Published: March 16, 2026 • 10 min read

Today is a day where I am confined to the house because I've been asked by the doctor not to step out until tomorrow. But I am incredibly grateful that I can still write.

So I am going to focus on writing... a lot today... especially since I've had a backdrop of things to write about. Time to get it all out.

Today, I am going to write about Thomas Raynor. And yes, you guessed right, he's a part of my AI team.

Thomas Is Not New

Except, Thomas is not new. He's been part of my team since January 9th handling client relations and coordination of all my client-related work. Thomas has been the backbone of keeping everything about my client work structured.

At first, I didn't want to introduce him to you because I thought it'd be better to wait until I finish a full client life cycle, meaning start and finish one full project with a client. But I am realizing now that it's better to introduce him as he is right now. If any significant changes are made to him, I'll re-introduce him again in the future.

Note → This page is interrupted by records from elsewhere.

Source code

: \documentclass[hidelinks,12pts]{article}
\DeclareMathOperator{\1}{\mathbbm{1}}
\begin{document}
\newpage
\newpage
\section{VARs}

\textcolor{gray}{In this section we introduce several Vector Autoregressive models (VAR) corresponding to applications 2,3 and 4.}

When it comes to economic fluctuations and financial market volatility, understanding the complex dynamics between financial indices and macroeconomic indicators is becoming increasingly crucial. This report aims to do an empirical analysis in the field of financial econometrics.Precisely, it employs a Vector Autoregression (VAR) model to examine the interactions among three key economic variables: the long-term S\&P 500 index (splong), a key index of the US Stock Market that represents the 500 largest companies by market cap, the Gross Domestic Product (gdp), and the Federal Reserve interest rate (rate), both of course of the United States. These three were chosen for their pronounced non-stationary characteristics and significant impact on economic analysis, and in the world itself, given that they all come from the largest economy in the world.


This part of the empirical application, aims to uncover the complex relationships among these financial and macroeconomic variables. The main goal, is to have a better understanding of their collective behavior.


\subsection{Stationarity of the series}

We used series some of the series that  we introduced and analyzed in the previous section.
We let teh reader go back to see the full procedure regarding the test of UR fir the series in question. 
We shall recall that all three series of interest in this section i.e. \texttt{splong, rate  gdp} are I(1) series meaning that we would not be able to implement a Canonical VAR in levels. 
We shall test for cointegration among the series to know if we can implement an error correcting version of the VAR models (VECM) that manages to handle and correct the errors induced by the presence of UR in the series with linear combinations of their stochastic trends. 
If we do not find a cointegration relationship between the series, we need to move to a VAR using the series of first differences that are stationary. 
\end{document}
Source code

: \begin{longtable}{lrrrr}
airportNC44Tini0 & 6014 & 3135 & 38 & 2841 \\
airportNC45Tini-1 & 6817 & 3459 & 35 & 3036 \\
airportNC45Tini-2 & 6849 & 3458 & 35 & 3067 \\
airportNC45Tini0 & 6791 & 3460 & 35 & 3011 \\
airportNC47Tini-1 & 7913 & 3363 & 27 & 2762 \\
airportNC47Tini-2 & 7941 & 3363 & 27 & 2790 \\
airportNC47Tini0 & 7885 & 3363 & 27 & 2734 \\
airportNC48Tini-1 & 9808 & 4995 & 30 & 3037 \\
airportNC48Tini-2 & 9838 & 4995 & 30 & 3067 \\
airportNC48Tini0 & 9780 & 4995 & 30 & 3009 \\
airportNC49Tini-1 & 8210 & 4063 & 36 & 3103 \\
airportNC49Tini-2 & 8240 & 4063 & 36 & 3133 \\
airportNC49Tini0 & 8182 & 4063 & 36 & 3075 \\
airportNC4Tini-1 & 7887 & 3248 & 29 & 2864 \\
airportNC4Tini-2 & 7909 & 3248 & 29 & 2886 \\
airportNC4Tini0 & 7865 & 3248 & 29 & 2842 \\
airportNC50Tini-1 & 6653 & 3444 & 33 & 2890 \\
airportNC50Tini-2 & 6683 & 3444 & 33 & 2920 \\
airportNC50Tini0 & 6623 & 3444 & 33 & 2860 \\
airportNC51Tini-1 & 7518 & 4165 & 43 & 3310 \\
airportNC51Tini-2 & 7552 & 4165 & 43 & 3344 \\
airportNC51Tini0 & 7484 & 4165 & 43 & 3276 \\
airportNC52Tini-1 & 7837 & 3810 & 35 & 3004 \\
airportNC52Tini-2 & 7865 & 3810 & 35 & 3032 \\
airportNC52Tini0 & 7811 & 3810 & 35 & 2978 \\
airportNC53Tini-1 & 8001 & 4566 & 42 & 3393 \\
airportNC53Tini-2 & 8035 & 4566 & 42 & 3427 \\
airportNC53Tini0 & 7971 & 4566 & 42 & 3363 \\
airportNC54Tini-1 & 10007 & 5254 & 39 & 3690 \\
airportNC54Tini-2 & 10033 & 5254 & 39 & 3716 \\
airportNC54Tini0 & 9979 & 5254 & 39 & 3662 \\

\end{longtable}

The nature of the work I do is also largely confidential, so I was a bit worried about spilling any details. But I believe I can craft a prompt that allows Thomas to explain his work without disclosing anything sensitive.

Let Thomas Speak for Himself

So on par with what you have seen with Alex Bennett, Allen Kendrick, Oprah Winfrey, and some of my other AI team members, I will have Thomas Raynor introduce himself.

Here is the prompt I passed to Thomas:

Thomas Raynor, if you take a look at the Blog_Draft.txt file, you will see that I am writing a blog post about you. We have been working together for a while now and I have not taken the time to introduce you to my readers. Well today I am giving you the stage to tell them about how we've been working so far. I want you to be detailed enough that they understand how sophisticated the work you do is but I also do not want you revealing any details or clues of any details about my current clients. Cover all bases without confusing my readers. Let your personality shine through your response.


Thomas Raynor's Response

Alright, let me tell you what I actually do around here. Because if you think I am just a glorified address book or a spreadsheet with a personality, you are about to be corrected.

My name is Thomas Raynor, and I am Prisca's Client Relationship Manager. I have been on the team since January 9th, 2026, and in that time I have become the operational backbone of every client interaction Prisca has. Not some of them. Every single one.

Let me walk you through what that actually means.

The Pipeline: Where Every Client Relationship Lives

I manage what we call a client pipeline, and it has five stages: Inquiry, Consultation, Proposal, Active, and Completed. Every person who reaches out to Prisca about working together enters my system. I assign them a unique client ID, create their record from a standardized template, drop them into the appropriate stage, and start tracking everything.

And I mean everything.

Every email exchanged, every call scheduled, every document sent, every question asked, every buying signal detected, every red flag raised. It all gets logged. When Prisca sits down to work, she does not have to remember where things stand with anyone. I tell her. I tell her who needs attention today, who is overdue for a follow-up, whose proposal needs to be sent, and whose feedback is sitting in the inbox waiting to be processed.

The pipeline is not static. Clients move through it. When someone goes from an initial inquiry to a discovery call, I move their folder, update their record, update the master index, and adjust the pipeline health numbers. When a deal closes, I update the financial tracking, log the payment, adjust the revenue forecast, and set reminders for the next milestone. When someone is not a fit, I document the decline with the reason why, file it properly, and move on. No loose ends.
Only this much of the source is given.